>>
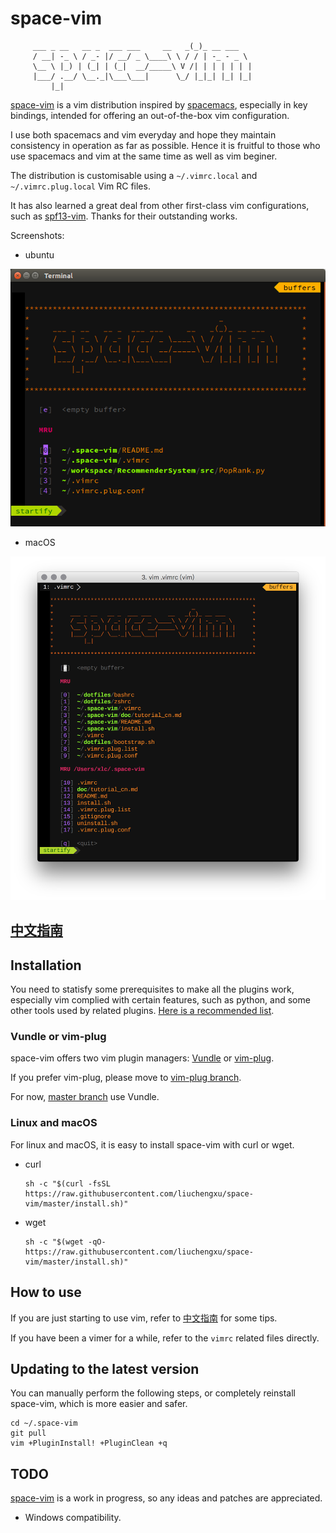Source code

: # space-vim

         ___ _ __   __ _  ___ ___     __   _(_)_ __ ___
         / __| -_ \ / _- |/ __/ _ \____\ \ / / | -_ - _ \ 
         \__ \ |_) | (_| | (_|  __/_____\ V /| | | | | | |
         |___/ .__/ \__._|\___\___|      \_/ |_|_| |_| |_|
             |_|


[space-vim](https://github.com/liuchengxu/space-vim) is a vim distribution inspired by [spacemacs](https://github.com/syl20bnr/spacemacs), especially in key bindings, intended for offering an out-of-the-box vim configuration.

I use both spacemacs and vim everyday and hope they maintain consistency in operation as far as possible.
Hence it is fruitful to those who use spacemacs and vim at the same time as well as vim beginer.

The distribution is customisable using a `~/.vimrc.local` and `~/.vimrc.plug.local` Vim RC files.

It has also learned a great deal from other first-class vim configurations, such as [spf13-vim](https://github.com/spf13/spf13-vim).
Thanks for their outstanding works.

Screenshots:

- ubuntu

![ubuntu](doc/img/ubuntu.png)

- macOS

![screenshot](doc/img/screenshot.png)


## [中文指南](doc/tutorial_cn.md)

## Installation

You need to statisfy some prerequisites to make all the plugins work, especially vim complied with certain features, such as python, and some other tools used by related plugins. [Here is a recommended list](doc/tutorial_cn.md#prerequisites).

### Vundle or vim-plug

space-vim offers two vim plugin managers: [Vundle](https://github.com/VundleVim/Vundle.vim) or [vim-plug](https://github.com/junegunn/vim-plug).

If you prefer vim-plug, please move to [vim-plug branch](https://github.com/liuchengxu/space-vim/tree/vim-plug).

For now, [master branch](https://github.com/liuchengxu/space-vim) use Vundle.

### Linux and macOS

For linux and macOS, it is easy to install space-vim with curl or wget.

- curl

  ```
  sh -c "$(curl -fsSL https://raw.githubusercontent.com/liuchengxu/space-vim/master/install.sh)"
  ```

- wget

  ```
  sh -c "$(wget -qO- https://raw.githubusercontent.com/liuchengxu/space-vim/master/install.sh)"
  ```

## How to use

If you are just starting to use vim, refer to [中文指南](doc/tutorial_cn.md) for some tips.

If you have been a vimer for a while, refer to the `vimrc` related files directly.

## Updating to the latest version

You can manually perform the following steps, or completely reinstall space-vim, which is more easier and safer.

```
cd ~/.space-vim
git pull
vim +PluginInstall! +PluginClean +q
```

## TODO

[space-vim](https://github.com/liuchengxu/space-vim) is a work in progress, so any ideas and patches are appreciated.

- Windows compatibility.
<<
Print, with pictures removed, exactly the lines of the records above from the top through the line containing "space-vim offers two".

Source code

: # space-vim

         ___ _ __   __ _  ___ ___     __   _(_)_ __ ___
         / __| -_ \ / _- |/ __/ _ \____\ \ / / | -_ - _ \ 
         \__ \ |_) | (_| | (_|  __/_____\ V /| | | | | | |
         |___/ .__/ \__._|\___\___|      \_/ |_|_| |_| |_|
             |_|


[space-vim](https://github.com/liuchengxu/space-vim) is a vim distribution inspired by [spacemacs](https://github.com/syl20bnr/spacemacs), especially in key bindings, intended for offering an out-of-the-box vim configuration.

I use both spacemacs and vim everyday and hope they maintain consistency in operation as far as possible.
Hence it is fruitful to those who use spacemacs and vim at the same time as well as vim beginer.

The distribution is customisable using a `~/.vimrc.local` and `~/.vimrc.plug.local` Vim RC files.

It has also learned a great deal from other first-class vim configurations, such as [spf13-vim](https://github.com/spf13/spf13-vim).
Thanks for their outstanding works.

Screenshots:

- ubuntu

![ubuntu](doc/img/ubuntu.png)

- macOS

![screenshot](doc/img/screenshot.png)


## [中文指南](doc/tutorial_cn.md)

## Installation

You need to statisfy some prerequisites to make all the plugins work, especially vim complied with certain features, such as python, and some other tools used by related plugins. [Here is a recommended list](doc/tutorial_cn.md#prerequisites).

### Vundle or vim-plug

space-vim offers two vim plugin managers: [Vundle](https://github.com/VundleVim/Vundle.vim) or [vim-plug](https://github.com/junegunn/vim-plug).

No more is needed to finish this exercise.